Holding downward dog takes on a near-spiritual quality when a bleating baby goat jumps on your back, as these three farms prove.

Atlantis Dream Farm

What’s next? That’s the question adventurous Cathi Huff, a mother of two, has asked herself for the entirety of her adult life. Train for and compete in a triathlon at age fifty? Check. Own a racehorse? Check. Buy a farm in Georgia knowing nothing about farming? She checked that one off the list too, after purchasing Atlantis Dream Farm in Milton, Georgia, thirty miles north of Atlanta, in 2016.

Then came Clara and Annabelle, the two loving goats who stole Huff’s heart—and led to her getting Laila and Kaila next as she slowly grew her goat herd.
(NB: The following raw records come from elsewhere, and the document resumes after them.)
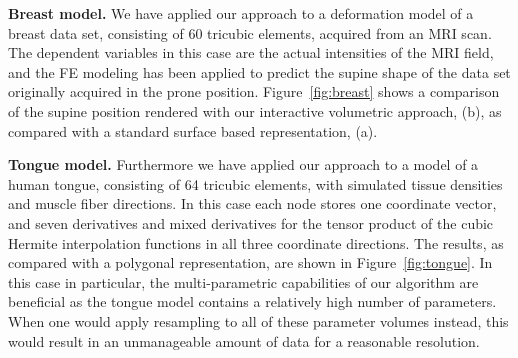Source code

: \documentclass[journal]{vgtc}                %
\begin{document}
\noindent \textbf{Breast model.} We have applied our approach to a deformation model of a breast data set, consisting of 60 tricubic elements, acquired from an MRI scan. The dependent variables in this case are the actual intensities of the MRI field, and the FE modeling has been applied to predict the supine shape of the data set originally acquired in the prone position. Figure~\ref{fig:breast} shows a comparison of the supine position rendered with our interactive volumetric approach, (b), as compared with a standard surface based representation, (a).

\noindent \textbf{Tongue model.} Furthermore we have applied our approach to a model of a human tongue, consisting of 64 tricubic elements, with simulated tissue densities and muscle fiber directions. In this case each node stores one coordinate vector, and seven derivatives and mixed derivatives for the tensor product of the cubic Hermite interpolation functions in all three coordinate directions. The results, as compared with a polygonal representation, are shown in Figure~\ref{fig:tongue}. In this case in particular, the multi-parametric capabilities of our algorithm are beneficial as the tongue model contains a relatively high number of parameters. When one would apply resampling to all of these parameter volumes instead, this would result in an unmanageable amount of data for a reasonable resolution.
\end{document}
“Someone told me I should do goat yoga,” says Huff, who’s also a certified health coach. “I thought, this really fits in with the healthy and holistic lifestyle I live.”

And so, on April 10, 2017, Atlantis Dream Farm’s first goat yoga class took place. Classes can accommodate up to eighteen people and are held on mats in a fenced-off area outside the barn. Depending on the number of participants, Huff will bring in two to four baby goats, who are very social critters. She’ll start them around three months old, and during that time, they’re playful as kittens.

Owner Cathi Huff holding a baby goat at Atlantis Dream Farm
Owner Cathi Huff holding a baby goat at Atlantis Dream Farm
Photo courtesy of Atlantis Dream Farm

“They’ll literally hop on your back,” she says.

Huff began calling the concept GOGA. After a local news station did a segment on the farm, she started getting about a hundred people a week.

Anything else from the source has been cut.